Data excerpts
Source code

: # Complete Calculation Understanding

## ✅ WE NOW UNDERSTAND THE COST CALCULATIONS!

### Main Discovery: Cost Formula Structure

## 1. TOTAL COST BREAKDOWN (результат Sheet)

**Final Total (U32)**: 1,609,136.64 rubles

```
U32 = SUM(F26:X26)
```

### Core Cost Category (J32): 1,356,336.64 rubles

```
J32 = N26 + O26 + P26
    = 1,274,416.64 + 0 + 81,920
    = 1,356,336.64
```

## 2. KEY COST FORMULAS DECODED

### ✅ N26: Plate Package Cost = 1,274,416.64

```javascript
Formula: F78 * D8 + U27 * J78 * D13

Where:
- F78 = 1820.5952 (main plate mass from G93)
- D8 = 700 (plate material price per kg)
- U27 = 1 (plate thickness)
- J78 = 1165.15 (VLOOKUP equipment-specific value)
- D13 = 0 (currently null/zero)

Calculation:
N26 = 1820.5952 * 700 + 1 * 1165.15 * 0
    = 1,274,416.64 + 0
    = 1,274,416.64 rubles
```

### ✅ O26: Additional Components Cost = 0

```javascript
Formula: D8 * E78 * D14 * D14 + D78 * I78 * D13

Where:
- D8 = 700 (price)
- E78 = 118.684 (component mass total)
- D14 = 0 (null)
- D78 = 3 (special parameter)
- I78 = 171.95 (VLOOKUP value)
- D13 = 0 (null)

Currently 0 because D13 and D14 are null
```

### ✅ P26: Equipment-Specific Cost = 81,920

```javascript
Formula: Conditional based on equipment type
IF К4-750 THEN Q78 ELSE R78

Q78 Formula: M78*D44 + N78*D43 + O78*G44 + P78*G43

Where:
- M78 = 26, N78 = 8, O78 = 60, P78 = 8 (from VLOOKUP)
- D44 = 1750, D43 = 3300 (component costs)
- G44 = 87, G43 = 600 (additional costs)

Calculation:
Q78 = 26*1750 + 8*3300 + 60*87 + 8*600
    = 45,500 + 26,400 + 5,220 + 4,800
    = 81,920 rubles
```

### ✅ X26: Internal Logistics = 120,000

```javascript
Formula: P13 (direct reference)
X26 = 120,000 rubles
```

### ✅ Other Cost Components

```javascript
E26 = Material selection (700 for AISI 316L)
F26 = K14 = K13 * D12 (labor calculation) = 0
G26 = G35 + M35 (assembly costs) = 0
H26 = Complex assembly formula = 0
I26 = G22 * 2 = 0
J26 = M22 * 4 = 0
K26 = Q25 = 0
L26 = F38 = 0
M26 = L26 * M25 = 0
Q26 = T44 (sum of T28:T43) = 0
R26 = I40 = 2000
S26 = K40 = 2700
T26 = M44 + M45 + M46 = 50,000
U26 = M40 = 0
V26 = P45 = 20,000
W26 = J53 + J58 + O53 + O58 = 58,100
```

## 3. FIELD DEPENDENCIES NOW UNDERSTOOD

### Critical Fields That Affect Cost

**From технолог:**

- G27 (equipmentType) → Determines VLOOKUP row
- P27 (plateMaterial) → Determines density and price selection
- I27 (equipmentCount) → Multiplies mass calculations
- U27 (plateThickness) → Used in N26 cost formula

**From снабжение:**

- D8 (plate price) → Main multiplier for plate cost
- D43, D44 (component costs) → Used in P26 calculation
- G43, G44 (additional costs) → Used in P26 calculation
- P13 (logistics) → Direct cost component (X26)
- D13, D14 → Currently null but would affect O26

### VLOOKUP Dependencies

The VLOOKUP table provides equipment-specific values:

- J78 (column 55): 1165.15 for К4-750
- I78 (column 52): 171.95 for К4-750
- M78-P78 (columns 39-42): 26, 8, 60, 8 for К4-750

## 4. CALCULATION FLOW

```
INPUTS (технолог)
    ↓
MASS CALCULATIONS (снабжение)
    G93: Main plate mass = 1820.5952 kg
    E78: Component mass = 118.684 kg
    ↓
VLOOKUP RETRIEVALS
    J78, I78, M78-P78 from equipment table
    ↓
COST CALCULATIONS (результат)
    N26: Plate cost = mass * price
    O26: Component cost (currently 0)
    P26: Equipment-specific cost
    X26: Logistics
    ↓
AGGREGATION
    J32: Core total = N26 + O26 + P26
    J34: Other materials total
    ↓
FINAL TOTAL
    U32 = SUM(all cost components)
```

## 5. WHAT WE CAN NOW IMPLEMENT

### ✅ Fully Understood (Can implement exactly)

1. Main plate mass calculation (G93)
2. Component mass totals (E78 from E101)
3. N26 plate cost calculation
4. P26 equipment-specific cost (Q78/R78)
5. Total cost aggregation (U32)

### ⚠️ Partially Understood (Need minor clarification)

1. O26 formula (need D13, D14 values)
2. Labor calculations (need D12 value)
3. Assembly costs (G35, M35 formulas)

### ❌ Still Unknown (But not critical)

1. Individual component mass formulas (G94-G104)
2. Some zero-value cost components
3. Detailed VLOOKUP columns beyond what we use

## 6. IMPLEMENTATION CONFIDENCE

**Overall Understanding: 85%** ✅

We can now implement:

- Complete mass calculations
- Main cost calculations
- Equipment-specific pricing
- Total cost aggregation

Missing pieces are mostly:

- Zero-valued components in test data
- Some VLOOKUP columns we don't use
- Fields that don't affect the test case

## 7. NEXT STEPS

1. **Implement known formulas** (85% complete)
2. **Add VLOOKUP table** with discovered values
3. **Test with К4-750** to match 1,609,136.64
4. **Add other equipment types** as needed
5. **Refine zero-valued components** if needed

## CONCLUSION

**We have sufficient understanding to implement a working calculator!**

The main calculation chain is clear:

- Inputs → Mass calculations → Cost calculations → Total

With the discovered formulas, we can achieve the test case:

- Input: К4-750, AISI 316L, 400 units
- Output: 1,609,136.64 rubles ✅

## [Your task]
Bring together all lines of the entries above in which the string "снабжение" occurs.

## [Response area]
**From снабжение:**
MASS CALCULATIONS (снабжение)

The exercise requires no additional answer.